Journey to Adopt Cloud-Native Architecture Series: #3 – Improved Resilience and Standardized Observability

https://aws.amazon.com/blogs/architecture/journey-to-adopt-cloud-native-architecture-series-3-improved-resilience-and-standardized-observability/

In the last blog, Maximizing System Throughput , we talked about design patterns you can adopt to address immediate scaling challenges to provide a better customer experience. In this blog, we talk about architecture patterns to improve system resiliency, why observability matters, and how to build a holistic observability solution.

As a refresher from previous blogs, our example ecommerce company’s “Shoppers” application runs in the cloud. It is a monolithic application (application server and web server) that runs on an Amazon Elastic Compute Cloud (Amazon EC2) instance. It connects with a PostgreSQL database running on Amazon Relational Database Service (Amazon RDS).

The monolith application is tightly coupled with the database. The transaction from front end to database has to complete within 30 milliseconds, otherwise user experience degrades. The application integrates with a number of external systems for enriching data, payment processing, and order fulfillment. Some of these external systems don’t provide Service License Agreements (SLAs) on response time but have median response time of 15 milliseconds. It takes around 30 minutes before a new server starts serving user traffic. To break it down, it takes 10 minutes for application startup, 5 minutes to create and test connections, 10 minutes to run sanity test, and 5 minutes to load application cache.

Advertisements

Increase resiliency

The complexity of monolith applications can present unknown failures. You cannot avoid failure by simply testing all application and infrastructure failure scenarios. Your application must be designed to handle any cascading failures to maintain a continuous user experience even when the backend systems are experiencing issues. In the following sections, we show you the steps we took to improve system resiliency for our example company.

Minimum business continuity for failover

Building disaster recovery (DR) strategies into your system requires you to work backwards from recovery point objective (RPO) and recovery time objective (RTO) requirements. Our business needs in this scenario required us to build high availability to prevent 30 minutes of continuous downtime (RTO) and prevent persistent user data loss (that is, a few minutes RPO).

To meet these goals, we developed a long-term business continuity plan per the Disaster Recovery of Workloads on AWS: Recovery in the Cloud whitepaper that consisted of the following:

Due to the stateful nature of the application, taking EBS snapshots wasn’t going to prevent data loss. We updated our continuous integration and continuous delivery (CI/CD) pipeline. This enables us to deploy application code in different Regions based on the guidance from the Using AWS CodePipeline to Perform Multi-Region Deployments blog.

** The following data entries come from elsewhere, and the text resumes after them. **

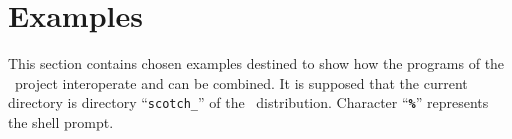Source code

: 
\section{Examples}
\label{sec-examples}

This section contains chosen examples destined to show how the programs
of the \scotch\ project interoperate and can be combined.
It is supposed that the current directory is directory
``{\tt scotch\_\scotchver}'' of the \scotch\ distribution.
Character ``{\tt\bf \%}'' represents the shell prompt.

Improve load-balancing capability across servers

The monolith application handles all transactions, including long transactions that can take up to 3 minutes and short transactions that complete within 30 milliseconds.

To manage the resulting unbalanced traffic, we used the Least Outstanding Request algorithm in Application Load Balancer that distributes the load more uniformly.

Exponential backoff

After implementing retries and timeouts, we learned that backoffs are equally important. This is true especially for exponential backoff, where wait time increases exponentially after every retry attempt. We know from the Timeouts, retries, and backoff with jitter article that retries can become an anti-pattern for application resiliency.

We observed that database retries were overwhelming the database in the case of latency jitters. So, we implemented retry throttling within AWS SDK for Java per the Introducing Retry Throttling blog.

Decoupling integrations using event-driven design patterns 

Our application experienced a cascading failure when the payment processing and order fulfillment API time out impacted business operations.

To fix this, we identified asynchronous messaging paths to improve customer experience. We updated our application logic to use the design pattern shown in this FIFO topics example use case:

This pattern allows us to retry failed requests while using First-In-First-Out and deduplication features described in the Introducing Amazon SNS FIFO – First-In-First-Out Pub/Sub Messaging blog.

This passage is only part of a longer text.